**WHAT IS EXPECTED:**
Only the lines from the one containing "### Database Schemas (TimescaleDB)" through the last line of the data are to be written out, exactly and in full.

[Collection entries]
■ ■ ■ ■ ■ ■ ■

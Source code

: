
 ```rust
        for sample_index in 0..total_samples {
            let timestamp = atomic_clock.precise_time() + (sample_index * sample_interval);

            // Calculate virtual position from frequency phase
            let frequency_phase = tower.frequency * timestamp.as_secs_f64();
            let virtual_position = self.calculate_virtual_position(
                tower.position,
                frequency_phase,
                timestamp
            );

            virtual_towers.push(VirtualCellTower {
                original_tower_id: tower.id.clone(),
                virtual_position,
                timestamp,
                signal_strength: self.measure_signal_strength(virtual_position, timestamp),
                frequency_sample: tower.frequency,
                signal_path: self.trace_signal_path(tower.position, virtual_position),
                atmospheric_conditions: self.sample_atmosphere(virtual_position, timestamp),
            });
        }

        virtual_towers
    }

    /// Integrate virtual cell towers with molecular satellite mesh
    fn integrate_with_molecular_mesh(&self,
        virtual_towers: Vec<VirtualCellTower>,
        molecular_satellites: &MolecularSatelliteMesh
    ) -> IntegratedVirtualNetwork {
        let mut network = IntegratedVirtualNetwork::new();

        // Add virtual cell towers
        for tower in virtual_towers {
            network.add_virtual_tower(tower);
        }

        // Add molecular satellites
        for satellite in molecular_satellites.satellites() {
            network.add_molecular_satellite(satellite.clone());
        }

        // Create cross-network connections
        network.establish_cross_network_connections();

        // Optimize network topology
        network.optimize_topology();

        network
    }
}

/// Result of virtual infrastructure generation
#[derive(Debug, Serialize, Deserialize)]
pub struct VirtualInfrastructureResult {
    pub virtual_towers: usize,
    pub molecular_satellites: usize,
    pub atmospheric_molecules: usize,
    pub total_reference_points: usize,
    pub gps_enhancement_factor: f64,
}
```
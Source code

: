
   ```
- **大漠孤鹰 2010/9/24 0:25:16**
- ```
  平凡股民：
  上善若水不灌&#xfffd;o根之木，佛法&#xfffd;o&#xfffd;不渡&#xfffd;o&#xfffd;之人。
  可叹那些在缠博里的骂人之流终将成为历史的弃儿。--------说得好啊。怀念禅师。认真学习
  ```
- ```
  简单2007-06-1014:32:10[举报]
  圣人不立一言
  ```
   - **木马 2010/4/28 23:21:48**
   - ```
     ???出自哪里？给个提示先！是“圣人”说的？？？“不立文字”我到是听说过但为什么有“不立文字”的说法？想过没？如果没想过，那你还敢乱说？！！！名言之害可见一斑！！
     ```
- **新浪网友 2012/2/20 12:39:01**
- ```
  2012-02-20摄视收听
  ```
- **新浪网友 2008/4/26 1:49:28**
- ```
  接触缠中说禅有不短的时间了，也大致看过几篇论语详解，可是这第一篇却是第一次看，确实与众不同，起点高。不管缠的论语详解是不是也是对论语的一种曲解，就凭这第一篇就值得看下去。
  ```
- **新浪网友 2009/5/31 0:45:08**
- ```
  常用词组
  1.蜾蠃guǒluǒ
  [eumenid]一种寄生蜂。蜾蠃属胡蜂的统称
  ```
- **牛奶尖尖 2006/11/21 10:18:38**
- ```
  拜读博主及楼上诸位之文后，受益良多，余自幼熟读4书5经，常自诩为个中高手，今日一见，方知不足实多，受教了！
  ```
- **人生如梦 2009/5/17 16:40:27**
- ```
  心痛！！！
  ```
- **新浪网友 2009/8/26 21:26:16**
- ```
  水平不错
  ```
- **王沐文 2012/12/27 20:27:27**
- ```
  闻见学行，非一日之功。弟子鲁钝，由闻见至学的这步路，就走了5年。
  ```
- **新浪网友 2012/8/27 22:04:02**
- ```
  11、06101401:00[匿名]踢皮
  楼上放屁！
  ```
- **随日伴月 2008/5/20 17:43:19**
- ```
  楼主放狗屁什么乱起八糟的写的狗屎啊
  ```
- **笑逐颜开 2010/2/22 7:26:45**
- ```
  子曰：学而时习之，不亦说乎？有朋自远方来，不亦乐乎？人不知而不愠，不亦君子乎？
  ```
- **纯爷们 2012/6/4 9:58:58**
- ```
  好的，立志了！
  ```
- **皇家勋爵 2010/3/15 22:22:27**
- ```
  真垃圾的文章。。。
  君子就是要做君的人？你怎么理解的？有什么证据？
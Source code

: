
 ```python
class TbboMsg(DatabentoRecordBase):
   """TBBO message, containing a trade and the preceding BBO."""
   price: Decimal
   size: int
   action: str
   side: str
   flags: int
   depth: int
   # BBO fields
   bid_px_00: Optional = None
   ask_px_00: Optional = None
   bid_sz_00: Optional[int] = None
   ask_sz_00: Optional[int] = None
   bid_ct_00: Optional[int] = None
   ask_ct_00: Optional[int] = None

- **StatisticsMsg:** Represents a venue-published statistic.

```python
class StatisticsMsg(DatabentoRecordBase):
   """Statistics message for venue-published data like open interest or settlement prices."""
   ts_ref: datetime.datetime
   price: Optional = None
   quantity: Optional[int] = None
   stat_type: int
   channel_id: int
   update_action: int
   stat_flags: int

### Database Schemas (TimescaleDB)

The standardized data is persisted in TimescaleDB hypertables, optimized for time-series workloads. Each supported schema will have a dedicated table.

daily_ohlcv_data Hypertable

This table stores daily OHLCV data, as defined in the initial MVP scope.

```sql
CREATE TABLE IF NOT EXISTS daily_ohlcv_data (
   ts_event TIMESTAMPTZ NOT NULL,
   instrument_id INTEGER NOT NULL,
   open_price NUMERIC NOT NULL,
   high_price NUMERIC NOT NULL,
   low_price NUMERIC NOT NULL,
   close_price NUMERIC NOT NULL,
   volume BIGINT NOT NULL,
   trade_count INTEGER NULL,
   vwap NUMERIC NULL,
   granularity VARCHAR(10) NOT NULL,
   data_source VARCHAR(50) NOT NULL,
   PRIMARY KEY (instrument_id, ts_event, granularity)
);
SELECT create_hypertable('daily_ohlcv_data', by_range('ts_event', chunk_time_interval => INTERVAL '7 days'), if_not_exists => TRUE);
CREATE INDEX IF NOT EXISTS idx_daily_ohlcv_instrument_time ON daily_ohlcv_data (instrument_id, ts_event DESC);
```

■ ■ ■ ■ ■ ■ ■

**TASK SOLUTION:**
### Database Schemas (TimescaleDB)

The standardized data is persisted in TimescaleDB hypertables, optimized for time-series workloads. Each supported schema will have a dedicated table.

daily_ohlcv_data Hypertable

This table stores daily OHLCV data, as defined in the initial MVP scope.

```sql
CREATE TABLE IF NOT EXISTS daily_ohlcv_data (
   ts_event TIMESTAMPTZ NOT NULL,
   instrument_id INTEGER NOT NULL,
   open_price NUMERIC NOT NULL,
   high_price NUMERIC NOT NULL,
   low_price NUMERIC NOT NULL,
   close_price NUMERIC NOT NULL,
   volume BIGINT NOT NULL,
   trade_count INTEGER NULL,
   vwap NUMERIC NULL,
   granularity VARCHAR(10) NOT NULL,
   data_source VARCHAR(50) NOT NULL,
   PRIMARY KEY (instrument_id, ts_event, granularity)
);
SELECT create_hypertable('daily_ohlcv_data', by_range('ts_event', chunk_time_interval => INTERVAL '7 days'), if_not_exists => TRUE);
CREATE INDEX IF NOT EXISTS idx_daily_ohlcv_instrument_time ON daily_ohlcv_data (instrument_id, ts_event DESC);
```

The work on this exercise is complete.